ウェルスナビ開発者ブログ

WealthNaviの開発に関する記事を書いてます。

ウェルスナビのAIビジョンご紹介

はじめに

ウェルスナビのAIグループ責任者の上杉と申します。 AIグループでは

  • データ活用によるKPIの継続的改善
  • AIを用いた新サービスの立ち上げ

に取り組んでいます。 本記事では、後者の活動の一つについて述べたいと思います。

 

AIで全ての人に金融アドバイザリーサービスを

エンジニアの皆様はご承知と思いますが、ここ数年間で画像処理と自然言語処理に著しい技術革新がありました。ウェルスナビでは後者の自然言語処理、特に大規模言語モデル(Large Language Model、以下LLM)を用いた対話技術に注目しています。理由は、ウェルスナビの投資アドバイザリーサービスを大幅進化させる上で、対話技術が中核技術になると考えているからです。

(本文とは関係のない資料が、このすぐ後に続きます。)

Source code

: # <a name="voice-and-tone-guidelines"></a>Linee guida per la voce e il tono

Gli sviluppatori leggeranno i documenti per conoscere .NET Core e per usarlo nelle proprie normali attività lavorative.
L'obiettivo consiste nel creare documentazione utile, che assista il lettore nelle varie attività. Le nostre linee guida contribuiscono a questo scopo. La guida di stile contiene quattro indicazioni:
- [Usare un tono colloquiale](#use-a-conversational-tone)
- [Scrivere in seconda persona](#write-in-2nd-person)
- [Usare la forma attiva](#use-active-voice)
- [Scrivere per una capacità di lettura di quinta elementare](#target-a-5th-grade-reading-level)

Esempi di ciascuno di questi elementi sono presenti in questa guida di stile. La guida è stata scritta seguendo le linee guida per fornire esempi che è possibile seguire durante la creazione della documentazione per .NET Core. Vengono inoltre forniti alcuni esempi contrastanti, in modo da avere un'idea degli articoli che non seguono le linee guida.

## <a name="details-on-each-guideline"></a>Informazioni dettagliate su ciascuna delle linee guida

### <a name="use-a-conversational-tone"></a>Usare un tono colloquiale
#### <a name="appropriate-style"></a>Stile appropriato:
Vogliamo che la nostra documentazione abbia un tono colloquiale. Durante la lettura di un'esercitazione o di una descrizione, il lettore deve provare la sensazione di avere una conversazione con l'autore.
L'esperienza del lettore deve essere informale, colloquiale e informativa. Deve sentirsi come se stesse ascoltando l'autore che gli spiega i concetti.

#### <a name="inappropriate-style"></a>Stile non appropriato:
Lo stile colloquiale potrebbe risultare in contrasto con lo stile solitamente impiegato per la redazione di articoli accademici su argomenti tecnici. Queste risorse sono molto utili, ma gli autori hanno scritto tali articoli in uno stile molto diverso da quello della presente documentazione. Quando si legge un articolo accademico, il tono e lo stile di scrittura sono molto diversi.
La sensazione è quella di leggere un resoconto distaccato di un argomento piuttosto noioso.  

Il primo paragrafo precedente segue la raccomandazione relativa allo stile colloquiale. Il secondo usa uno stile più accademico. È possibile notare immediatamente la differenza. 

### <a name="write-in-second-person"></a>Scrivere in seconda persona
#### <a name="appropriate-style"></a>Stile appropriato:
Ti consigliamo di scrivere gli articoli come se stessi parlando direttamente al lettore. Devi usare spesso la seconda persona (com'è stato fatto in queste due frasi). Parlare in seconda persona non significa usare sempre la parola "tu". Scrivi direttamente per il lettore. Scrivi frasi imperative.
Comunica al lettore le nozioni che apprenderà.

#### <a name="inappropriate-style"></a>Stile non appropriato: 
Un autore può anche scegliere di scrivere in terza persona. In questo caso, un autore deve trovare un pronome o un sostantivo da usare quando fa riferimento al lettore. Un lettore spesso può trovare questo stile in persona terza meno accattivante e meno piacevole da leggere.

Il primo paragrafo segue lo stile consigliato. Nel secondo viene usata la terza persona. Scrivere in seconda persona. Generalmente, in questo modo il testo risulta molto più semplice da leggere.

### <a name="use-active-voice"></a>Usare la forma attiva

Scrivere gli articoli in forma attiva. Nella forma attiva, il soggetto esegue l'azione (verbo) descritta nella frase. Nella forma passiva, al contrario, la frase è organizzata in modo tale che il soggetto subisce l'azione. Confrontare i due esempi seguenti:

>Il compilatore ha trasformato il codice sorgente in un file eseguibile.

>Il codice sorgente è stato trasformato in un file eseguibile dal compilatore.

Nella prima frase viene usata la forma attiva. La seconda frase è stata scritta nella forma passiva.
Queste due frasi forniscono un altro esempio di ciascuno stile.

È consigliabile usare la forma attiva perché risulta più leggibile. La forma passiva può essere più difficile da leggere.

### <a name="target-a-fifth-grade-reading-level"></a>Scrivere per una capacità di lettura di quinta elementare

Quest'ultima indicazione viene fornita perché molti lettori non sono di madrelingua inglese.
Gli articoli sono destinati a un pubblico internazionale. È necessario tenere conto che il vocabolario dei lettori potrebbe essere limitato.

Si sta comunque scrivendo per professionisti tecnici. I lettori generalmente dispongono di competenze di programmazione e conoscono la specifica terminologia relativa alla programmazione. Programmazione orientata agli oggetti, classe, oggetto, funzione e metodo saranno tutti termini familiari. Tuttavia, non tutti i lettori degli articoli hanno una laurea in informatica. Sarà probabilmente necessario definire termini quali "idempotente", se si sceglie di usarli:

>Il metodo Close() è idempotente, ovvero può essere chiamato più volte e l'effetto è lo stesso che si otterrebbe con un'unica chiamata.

お客様に最適なアドバイスを提供するには、対話を通じてお客様をよく理解することが重要です。 例えば

  • 家計にどの程度の投資余力があるのか
  • いつ何の大きな出費がありうるのか
  • 今後どの程度長くお仕事を続けられるご予定なのか
  • 退職金をどう使うご予定なのか

そのようなお客様の個別事情やご意向を踏まえないと、最適な資産運用アドバイスを行うことはできません。

このような個別アドバイスを行ってきたのは、ファイナンシャルプランナー/アドバイザーと呼ばれる専門家の方々でした。お客様は専門家に個別相談することで、有益なアドバイスを受けることができます。

お金に纏わる相談はセンシティブな内容を含むことが多いため、専門家がお客様に寄り添い、お客様は専門家を信頼し、結果、スムーズな対話とそれに基づくサービス提供が実現できていました。ただし、人手を介した個別対応サービスには相応の費用が発生するため、こうしたサービスを気軽に受けることができるお客様は限定的でした。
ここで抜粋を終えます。